While ruminants can be blamed for significant emissions of methane and nitrous oxide into the earth's atmosphere, vegetable and cereal production also contribute to global warming.
calendar icon 9 May 2008
clock icon 2 minute read

This was one of the main conclusions from a BBC radio programme broadcast this week.

The programme in the Costing the Earth series looked at the theory often put forward by the vegetarian lobby that if there were no farm animals reared for meat methane emissions would be reduced and it would be better for the climate.

However, the programme showed that growing crops also had an effect on global warming through the loss of carbon by tilling the soil.

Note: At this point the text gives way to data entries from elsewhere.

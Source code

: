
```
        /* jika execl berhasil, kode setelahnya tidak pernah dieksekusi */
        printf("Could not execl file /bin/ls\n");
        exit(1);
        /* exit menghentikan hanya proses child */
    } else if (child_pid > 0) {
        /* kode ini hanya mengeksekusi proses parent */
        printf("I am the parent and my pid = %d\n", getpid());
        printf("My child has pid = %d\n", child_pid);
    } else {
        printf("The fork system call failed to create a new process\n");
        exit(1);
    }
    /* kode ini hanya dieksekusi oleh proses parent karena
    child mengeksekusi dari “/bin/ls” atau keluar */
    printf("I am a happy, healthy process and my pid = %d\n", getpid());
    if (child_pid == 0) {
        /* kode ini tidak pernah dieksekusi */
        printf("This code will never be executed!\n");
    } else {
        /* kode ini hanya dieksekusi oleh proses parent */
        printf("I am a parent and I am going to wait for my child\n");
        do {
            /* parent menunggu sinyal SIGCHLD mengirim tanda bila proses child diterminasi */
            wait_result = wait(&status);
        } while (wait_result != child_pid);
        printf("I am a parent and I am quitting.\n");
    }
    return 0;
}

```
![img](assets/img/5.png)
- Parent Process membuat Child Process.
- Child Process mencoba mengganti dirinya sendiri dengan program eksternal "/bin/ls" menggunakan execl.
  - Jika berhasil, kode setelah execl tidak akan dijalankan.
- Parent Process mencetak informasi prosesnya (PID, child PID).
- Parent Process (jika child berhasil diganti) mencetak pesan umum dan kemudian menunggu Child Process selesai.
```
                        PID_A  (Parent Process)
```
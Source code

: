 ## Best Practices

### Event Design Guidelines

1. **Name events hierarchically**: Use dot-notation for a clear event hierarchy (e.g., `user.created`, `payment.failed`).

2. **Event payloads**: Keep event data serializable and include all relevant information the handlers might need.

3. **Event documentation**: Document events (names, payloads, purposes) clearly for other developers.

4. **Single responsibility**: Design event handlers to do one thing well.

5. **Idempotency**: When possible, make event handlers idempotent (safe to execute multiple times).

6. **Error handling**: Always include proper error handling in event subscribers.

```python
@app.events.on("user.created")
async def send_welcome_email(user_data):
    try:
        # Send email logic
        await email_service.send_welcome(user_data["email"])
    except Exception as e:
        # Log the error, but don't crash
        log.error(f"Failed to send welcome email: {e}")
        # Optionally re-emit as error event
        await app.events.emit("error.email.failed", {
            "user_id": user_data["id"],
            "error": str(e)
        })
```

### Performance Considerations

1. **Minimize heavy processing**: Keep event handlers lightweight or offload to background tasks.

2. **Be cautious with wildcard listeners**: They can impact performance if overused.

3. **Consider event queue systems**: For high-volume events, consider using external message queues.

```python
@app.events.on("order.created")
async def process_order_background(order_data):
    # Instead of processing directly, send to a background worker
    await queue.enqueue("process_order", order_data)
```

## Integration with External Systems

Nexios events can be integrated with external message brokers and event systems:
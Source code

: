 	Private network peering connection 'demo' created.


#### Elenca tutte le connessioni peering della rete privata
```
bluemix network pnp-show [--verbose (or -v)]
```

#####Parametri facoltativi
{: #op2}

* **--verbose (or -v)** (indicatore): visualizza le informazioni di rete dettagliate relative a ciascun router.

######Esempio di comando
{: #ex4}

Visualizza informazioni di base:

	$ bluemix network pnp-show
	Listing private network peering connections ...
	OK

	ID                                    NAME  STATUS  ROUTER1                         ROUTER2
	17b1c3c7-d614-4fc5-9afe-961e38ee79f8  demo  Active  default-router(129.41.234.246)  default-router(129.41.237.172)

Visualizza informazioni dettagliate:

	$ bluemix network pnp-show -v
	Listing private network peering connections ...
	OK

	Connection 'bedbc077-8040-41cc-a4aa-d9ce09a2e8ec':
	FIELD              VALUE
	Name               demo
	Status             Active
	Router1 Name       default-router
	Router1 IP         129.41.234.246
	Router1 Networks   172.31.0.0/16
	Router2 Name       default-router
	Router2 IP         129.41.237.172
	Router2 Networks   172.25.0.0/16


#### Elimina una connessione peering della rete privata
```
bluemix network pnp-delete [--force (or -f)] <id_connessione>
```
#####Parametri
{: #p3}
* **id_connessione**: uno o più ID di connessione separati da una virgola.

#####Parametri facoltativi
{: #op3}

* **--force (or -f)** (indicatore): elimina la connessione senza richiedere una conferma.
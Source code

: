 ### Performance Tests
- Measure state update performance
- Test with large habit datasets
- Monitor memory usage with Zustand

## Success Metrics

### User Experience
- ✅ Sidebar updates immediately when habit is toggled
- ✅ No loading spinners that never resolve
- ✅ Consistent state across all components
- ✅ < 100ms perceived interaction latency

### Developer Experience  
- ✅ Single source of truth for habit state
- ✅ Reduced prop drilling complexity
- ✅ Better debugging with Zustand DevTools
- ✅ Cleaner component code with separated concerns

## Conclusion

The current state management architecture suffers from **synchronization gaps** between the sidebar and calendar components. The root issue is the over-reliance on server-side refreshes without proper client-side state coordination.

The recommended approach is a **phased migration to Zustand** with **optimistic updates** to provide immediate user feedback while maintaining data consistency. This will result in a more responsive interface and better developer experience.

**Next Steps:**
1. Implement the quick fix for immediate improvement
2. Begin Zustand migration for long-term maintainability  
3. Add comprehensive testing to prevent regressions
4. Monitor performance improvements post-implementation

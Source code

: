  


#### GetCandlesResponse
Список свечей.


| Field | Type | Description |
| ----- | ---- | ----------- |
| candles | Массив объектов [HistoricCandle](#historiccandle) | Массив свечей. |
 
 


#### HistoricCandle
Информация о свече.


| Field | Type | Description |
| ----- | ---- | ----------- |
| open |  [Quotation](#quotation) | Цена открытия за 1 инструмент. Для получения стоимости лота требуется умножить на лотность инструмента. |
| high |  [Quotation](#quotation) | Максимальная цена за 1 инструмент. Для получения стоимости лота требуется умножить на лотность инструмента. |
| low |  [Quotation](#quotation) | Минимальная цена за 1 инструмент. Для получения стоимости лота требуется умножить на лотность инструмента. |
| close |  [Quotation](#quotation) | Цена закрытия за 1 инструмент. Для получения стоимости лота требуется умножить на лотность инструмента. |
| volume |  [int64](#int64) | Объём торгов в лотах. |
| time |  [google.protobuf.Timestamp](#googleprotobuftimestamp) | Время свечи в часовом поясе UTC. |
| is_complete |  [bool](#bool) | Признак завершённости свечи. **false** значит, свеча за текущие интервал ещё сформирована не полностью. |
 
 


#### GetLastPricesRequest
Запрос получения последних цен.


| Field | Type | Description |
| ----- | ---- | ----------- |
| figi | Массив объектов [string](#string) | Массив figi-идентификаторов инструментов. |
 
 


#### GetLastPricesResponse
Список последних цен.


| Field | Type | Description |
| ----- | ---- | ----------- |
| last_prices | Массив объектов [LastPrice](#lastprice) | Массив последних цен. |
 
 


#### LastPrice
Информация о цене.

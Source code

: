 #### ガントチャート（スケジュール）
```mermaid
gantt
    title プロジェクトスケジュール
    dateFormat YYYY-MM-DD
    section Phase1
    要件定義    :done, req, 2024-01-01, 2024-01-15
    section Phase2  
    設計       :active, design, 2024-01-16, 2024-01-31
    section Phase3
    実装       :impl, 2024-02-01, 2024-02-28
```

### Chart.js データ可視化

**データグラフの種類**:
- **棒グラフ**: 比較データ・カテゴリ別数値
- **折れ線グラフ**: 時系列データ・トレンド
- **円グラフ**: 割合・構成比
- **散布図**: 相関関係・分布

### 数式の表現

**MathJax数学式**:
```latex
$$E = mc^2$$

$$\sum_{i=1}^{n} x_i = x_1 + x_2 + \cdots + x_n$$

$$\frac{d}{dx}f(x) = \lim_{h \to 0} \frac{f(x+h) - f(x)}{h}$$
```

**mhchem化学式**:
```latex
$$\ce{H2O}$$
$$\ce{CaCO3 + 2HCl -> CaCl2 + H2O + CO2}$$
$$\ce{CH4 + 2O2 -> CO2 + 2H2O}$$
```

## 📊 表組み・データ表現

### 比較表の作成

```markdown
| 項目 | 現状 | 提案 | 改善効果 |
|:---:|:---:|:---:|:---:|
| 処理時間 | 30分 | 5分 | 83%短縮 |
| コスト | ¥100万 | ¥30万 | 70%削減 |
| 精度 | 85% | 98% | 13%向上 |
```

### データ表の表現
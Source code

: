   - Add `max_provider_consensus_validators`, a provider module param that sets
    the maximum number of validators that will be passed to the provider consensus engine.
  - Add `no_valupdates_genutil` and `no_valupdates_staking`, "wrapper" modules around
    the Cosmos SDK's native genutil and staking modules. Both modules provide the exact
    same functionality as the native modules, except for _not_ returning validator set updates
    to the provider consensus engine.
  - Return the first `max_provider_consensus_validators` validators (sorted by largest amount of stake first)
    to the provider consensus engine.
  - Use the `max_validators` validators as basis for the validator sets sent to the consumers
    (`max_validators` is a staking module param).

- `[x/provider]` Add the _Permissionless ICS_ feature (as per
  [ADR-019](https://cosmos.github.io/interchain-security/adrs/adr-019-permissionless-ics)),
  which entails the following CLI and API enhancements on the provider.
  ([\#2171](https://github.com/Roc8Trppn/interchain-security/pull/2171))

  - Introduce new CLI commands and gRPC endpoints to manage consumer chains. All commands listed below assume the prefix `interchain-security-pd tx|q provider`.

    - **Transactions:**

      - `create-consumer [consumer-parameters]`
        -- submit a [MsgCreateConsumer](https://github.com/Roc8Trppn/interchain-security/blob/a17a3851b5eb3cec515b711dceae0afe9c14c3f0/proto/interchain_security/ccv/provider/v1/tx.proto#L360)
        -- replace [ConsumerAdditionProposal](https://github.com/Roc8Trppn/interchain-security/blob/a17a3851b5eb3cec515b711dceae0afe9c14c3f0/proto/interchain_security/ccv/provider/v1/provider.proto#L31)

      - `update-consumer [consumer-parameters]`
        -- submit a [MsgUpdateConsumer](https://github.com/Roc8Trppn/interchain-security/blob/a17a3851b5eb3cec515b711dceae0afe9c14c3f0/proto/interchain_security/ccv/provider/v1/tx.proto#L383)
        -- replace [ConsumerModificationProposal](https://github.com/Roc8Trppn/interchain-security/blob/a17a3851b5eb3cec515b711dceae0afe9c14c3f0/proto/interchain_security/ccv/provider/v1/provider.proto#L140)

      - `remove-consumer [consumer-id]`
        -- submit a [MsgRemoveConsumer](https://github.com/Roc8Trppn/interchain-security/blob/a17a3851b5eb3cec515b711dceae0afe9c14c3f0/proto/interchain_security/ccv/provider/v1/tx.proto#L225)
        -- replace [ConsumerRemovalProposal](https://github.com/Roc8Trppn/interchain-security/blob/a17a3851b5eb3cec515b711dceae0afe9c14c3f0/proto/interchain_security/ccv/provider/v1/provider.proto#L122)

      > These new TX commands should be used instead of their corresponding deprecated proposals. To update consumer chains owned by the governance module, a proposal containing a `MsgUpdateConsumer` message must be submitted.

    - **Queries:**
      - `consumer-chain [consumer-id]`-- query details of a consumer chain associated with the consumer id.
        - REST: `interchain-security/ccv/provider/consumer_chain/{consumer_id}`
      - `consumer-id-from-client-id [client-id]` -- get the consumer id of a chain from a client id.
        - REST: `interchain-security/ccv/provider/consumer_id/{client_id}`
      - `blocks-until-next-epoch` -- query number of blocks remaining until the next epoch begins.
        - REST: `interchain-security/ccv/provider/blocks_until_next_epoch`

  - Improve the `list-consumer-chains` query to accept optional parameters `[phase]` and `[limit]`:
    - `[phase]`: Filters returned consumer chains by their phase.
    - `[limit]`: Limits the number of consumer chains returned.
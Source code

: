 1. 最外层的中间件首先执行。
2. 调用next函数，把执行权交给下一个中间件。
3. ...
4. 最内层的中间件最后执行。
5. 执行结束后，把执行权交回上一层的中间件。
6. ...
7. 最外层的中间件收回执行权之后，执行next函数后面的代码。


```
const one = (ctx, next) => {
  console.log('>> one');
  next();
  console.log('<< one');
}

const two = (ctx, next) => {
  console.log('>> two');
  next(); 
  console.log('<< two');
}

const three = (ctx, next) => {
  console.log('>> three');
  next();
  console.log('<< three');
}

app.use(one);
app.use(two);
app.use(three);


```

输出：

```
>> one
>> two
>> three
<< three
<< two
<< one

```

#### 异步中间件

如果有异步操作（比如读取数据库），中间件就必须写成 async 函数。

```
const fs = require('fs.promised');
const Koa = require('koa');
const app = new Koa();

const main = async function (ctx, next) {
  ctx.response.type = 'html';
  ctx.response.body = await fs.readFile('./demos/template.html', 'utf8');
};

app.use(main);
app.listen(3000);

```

It also showed there was a loss of biodiversity without grazing animals.

The programme said that Oxford University's Farm Animal Initiative shows a 50 per cent reduction in birds, bees and butterflies on ungrazed land on its research site.

"So eating meat is perhaps not as bad for the planet as it may at first seem. And surprisingly, some forms of intensive farming score better than extensive," the BBC said.

"Chickens raised indoors are far less environmentally damaging than those allowed to roam free range. That's because they need less feed to keep them warm, and they grow quickly, making them the most efficient converters of food into meat.

"Dairy products from intensively reared cows are also much more climate friendly, as those gaseous emissions from bovine mouths and behinds can be far better controlled by keeping cattle indoors."